#### Try it
Only the lines from the top of the listing below to the line that has "Interesse og i" should be echoed, with both ends kept and pictures left out.

#### Records provided
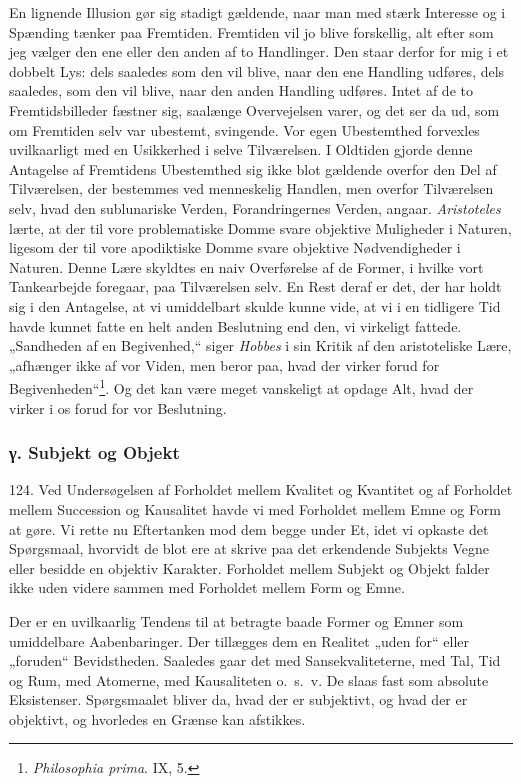\documentclass[12pt,a4paper]{book}
\newcommand{\apage}[1]{\marginnote{\footnotesize\textit{[#1]}}}
\begin{document}
\apage{295} En lignende Illusion gør sig stadigt gældende, naar man med stærk Interesse og i
Spænding tænker paa Fremtiden. Fremtiden vil jo blive forskellig, alt efter som jeg
vælger den ene eller den anden af to Handlinger. Den staar derfor for mig i et dobbelt
Lys: dels saaledes som den vil blive, naar den ene Handling udføres, dels saaledes,
som den vil blive, naar den anden Handling udføres. Intet af de to Fremtidsbilleder
fæstner sig, saalænge Overvejelsen varer, og det ser da ud, som om Fremtiden selv var
ubestemt, svingende. Vor egen Ubestemthed forvexles uvilkaarligt med en Usikkerhed i
selve Tilværelsen. I Oldtiden gjorde denne Antagelse af Fremtidens Ubestemthed sig
ikke blot gældende overfor den Del af Tilværelsen, der bestemmes ved menneskelig
Handlen, men overfor Tilværelsen selv, hvad den sublunariske Verden, Forandringernes
Verden, angaar. \emph{Aristoteles} lærte, at der til vore problematiske Domme svare
objektive Muligheder i Naturen, ligesom der til vore apodiktiske Domme svare objektive
Nødvendigheder i Naturen. Denne Lære skyldtes en naiv Overførelse af de Former, i
hvilke vort Tankearbejde foregaar, paa Tilværelsen selv. En Rest deraf er det, der har
holdt sig i den Antagelse, at vi umiddelbart skulde kunne vide, at vi i en tidligere
Tid havde kunnet fatte en helt anden Beslutning end den, vi virkeligt fattede.
„Sandheden af en Begivenhed,“ siger \emph{Hobbes} i sin Kritik af den aristoteliske
Lære, „afhænger ikke af vor Viden, men beror paa, hvad der virker forud for
Begivenheden“\footnote{\emph{Philosophia prima}. IX, 5.}. Og det kan være meget
vanskeligt at opdage Alt, hvad der virker i os forud for vor Beslutning.

\subsubsection*{γ. Subjekt og Objekt}

124. Ved Undersøgelsen af Forholdet mellem Kvalitet og Kvantitet og af Forholdet
mellem Succession og Kausalitet havde vi med Forholdet mellem Emne og Form at gøre. Vi
rette nu Eftertanken mod dem begge under Et, idet vi opkaste det Spørgsmaal, hvorvidt
de blot ere at skrive paa det erkendende Subjekts Vegne eller besidde en objektiv \apage{296}
Karakter. Forholdet mellem Subjekt og Objekt falder ikke uden videre sammen med
Forholdet mellem Form og Emne.

Der er en uvilkaarlig Tendens til at betragte baade Former og Emner som umiddelbare
Aabenbaringer. Der tillægges dem en Realitet „uden for“ eller „foruden“ Bevidstheden.
Saaledes gaar det med Sansekvaliteterne, med Tal, Tid og Rum, med Atomerne, med
Kausaliteten o.\ s.\ v. De slaas fast som absolute Eksistenser. Spørgsmaalet bliver
da, hvad der er subjektivt, og hvad der er objektivt, og hvorledes en Grænse kan
afstikkes.
\end{document}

#### Output
\documentclass[12pt,a4paper]{book}
\newcommand{\apage}[1]{\marginnote{\footnotesize\textit{[#1]}}}
\begin{document}
\apage{295} En lignende Illusion gør sig stadigt gældende, naar man med stærk Interesse og i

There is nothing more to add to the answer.